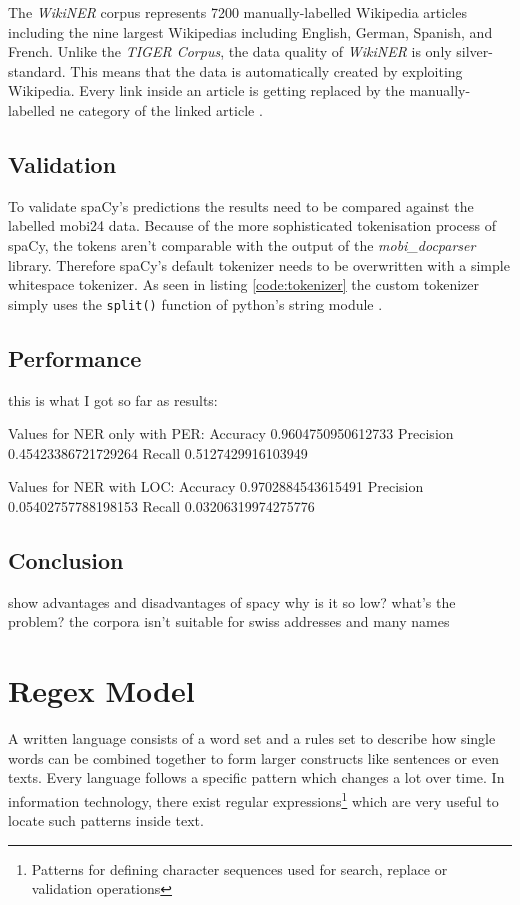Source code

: The \emph{WikiNER} corpus represents 7200 manually-labelled Wikipedia articles including the nine largest Wikipedias including English, German, Spanish,
and French. Unlike the \emph{TIGER Corpus}, the data quality of \emph{WikiNER} is only silver-standard. This means that the data is automatically created
by exploiting Wikipedia. Every link inside an article is getting replaced by the manually-labelled \acrshort{ne} category of the linked article \cite{Nothman}.

\subsection{Validation}

To validate spaCy's predictions the results need to be compared against the labelled \gls{mobi24} data. Because of the more sophisticated tokenisation
process of spaCy, the tokens aren't comparable with the output of the \emph{mobi\_docparser} library. Therefore spaCy's default tokenizer needs to be
overwritten with a simple whitespace tokenizer. As seen in listing \ref{code:tokenizer} the custom tokenizer simply uses the \verb|split()| function of
python's string module \cite{spacy-tok}.

\subsection{Performance}



this is what I got so far as results:

Values for NER only with PER:
    Accuracy 0.9604750950612733
    Precision 0.45423386721729264
    Recall 0.5127429916103949
    
Values for NER with LOC:
	Accuracy 0.9702884543615491
	Precision 0.05402757788198153
	Recall 0.03206319974275776

\subsection{Conclusion}

show advantages and disadvantages of spacy
why is it so low? what's the problem? the corpora isn't suitable for swiss addresses and many names

\section{Regex Model}
\label{chap:regex-model}
A written language consists of a word set and a rules set to describe how single words can be combined together to form larger constructs
like sentences or even texts. Every language follows a specific pattern which changes a lot over time. In information technology, there exist
regular expressions\footnote{Patterns for defining character sequences used for search, replace or validation operations} which are very useful
to locate such patterns inside text.

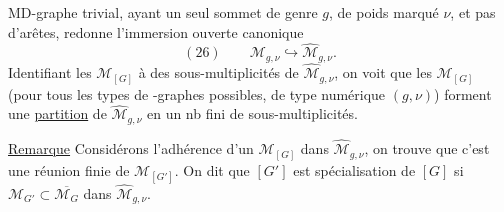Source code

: MD-graphe trivial, ayant un seul sommet de genre $g$, de poids marqué $\nu$, et pas d'arêtes, redonne l'immersion ouverte canonique
\[
(26)\qquad\mathcal M_{g,\nu}\hookrightarrow\widehat{\mathcal M}_{g,\nu}.
\]
Identifiant les $\mathcal M_{[G]}$ à des sous-multiplicités de $\widehat{\mathcal M}_{g,\nu}$, on voit que les $\mathcal M_{[G]}$ (pour tous les types de -graphes possibles, de type numérique $(g,\nu)$) forment une \uline{partition} de $\widehat{\mathcal M}_{g,\nu}$ en un nb fini de sous-multiplicités.

\uline{Remarque} Considérons l'adhérence d'un $\mathcal M_{[G]}$ dans $\widehat{\mathcal M}_{g,\nu}$, on trouve que c'est une réunion finie de $\mathcal M_{[G']}$. On dit que $[G']$ est spécialisation de $[G]$ si $\mathcal M_{G'}\subset\overline{\mathcal M_G}$ dans $\widehat{\mathcal M}_{g,\nu}$.
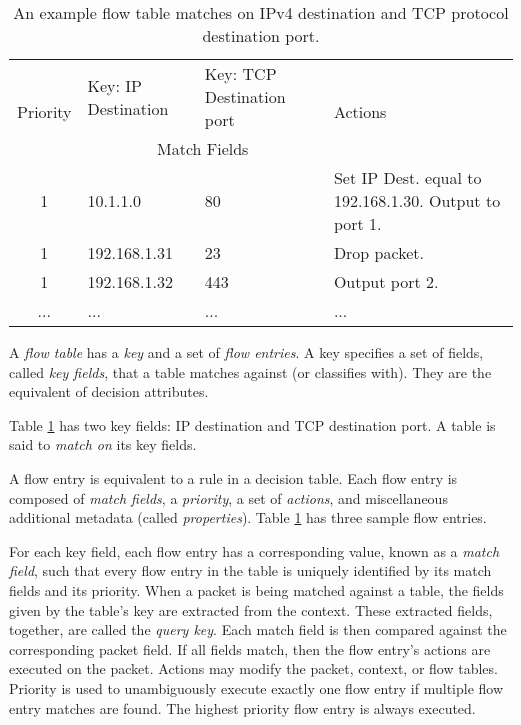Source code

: \begin{table}[ht]
\caption{An example flow table matches on IPv4 destination and TCP protocol destination port.}
\label{tbl:flow_table}
\centering
\begin{tabularx}{\linewidth}{| c | X | X | X |}
\hline
\multirow{2}{*}{Priority} & Key: IP Destination & Key: TCP Destination port  & \multirow{2}{*}{Actions} \\
\cline{2-3}
  & \multicolumn{2}{|c|}{Match Fields} & \\
\hline
\hline
1 & 10.1.1.0 & 80 & Set IP Dest. equal to 192.168.1.30. Output to port 1. \\
\hline
1 & 192.168.1.31 & 23 & Drop packet. \\
\hline
1 & 192.168.1.32 & 443 & Output port 2. \\
\hline
... & ... & ... & ... \\
\hline
\end{tabularx}
\end{table}


A \textit{flow table} has a \textit{key} and a set of \textit{flow entries}. A
key specifies a set of fields, called \textit{key fields}, that a table matches
against (or classifies with). They are the equivalent of decision attributes.

Table \ref{tbl:flow_table} has two key fields: IP destination and TCP destination port. A table is said to \textit{match on} its key fields.

A flow entry is equivalent to a rule in a decision table. Each flow entry is
composed of \textit{match fields}, a \textit{priority}, a set of
\textit{actions}, and miscellaneous additional metadata (called
\textit{properties}). Table \ref{tbl:flow_table} has three sample flow entries. 

For each key field, each flow entry has a corresponding value, known as a
\textit{match field}, such that every flow entry in the table is uniquely
identified by its match fields and its priority. When a packet is being matched
against a table, the fields given by the table's key are extracted from the
context. These extracted fields, together, are called the \textit{query key}.
Each match field is then compared against the corresponding packet field. If all
fields match, then the flow entry's actions are executed on the packet. Actions
may modify the packet, context, or flow tables. Priority is used to
unambiguously execute exactly one flow entry if multiple flow entry matches are
found. The highest priority flow entry is always executed.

▶ [WHAT IS REQUIRED]: I'd like the lines above from the one with "this is what" up to and including the one with "like sentences or" copied exactly, with no other lines.

▶ [SOLUTION FOR THIS EXERCISE]:
this is what I got so far as results:

Values for NER only with PER:
    Accuracy 0.9604750950612733
    Precision 0.45423386721729264
    Recall 0.5127429916103949
    
Values for NER with LOC:
	Accuracy 0.9702884543615491
	Precision 0.05402757788198153
	Recall 0.03206319974275776

\subsection{Conclusion}

show advantages and disadvantages of spacy
why is it so low? what's the problem? the corpora isn't suitable for swiss addresses and many names

\section{Regex Model}
\label{chap:regex-model}
A written language consists of a word set and a rules set to describe how single words can be combined together to form larger constructs
like sentences or even texts. Every language follows a specific pattern which changes a lot over time. In information technology, there exist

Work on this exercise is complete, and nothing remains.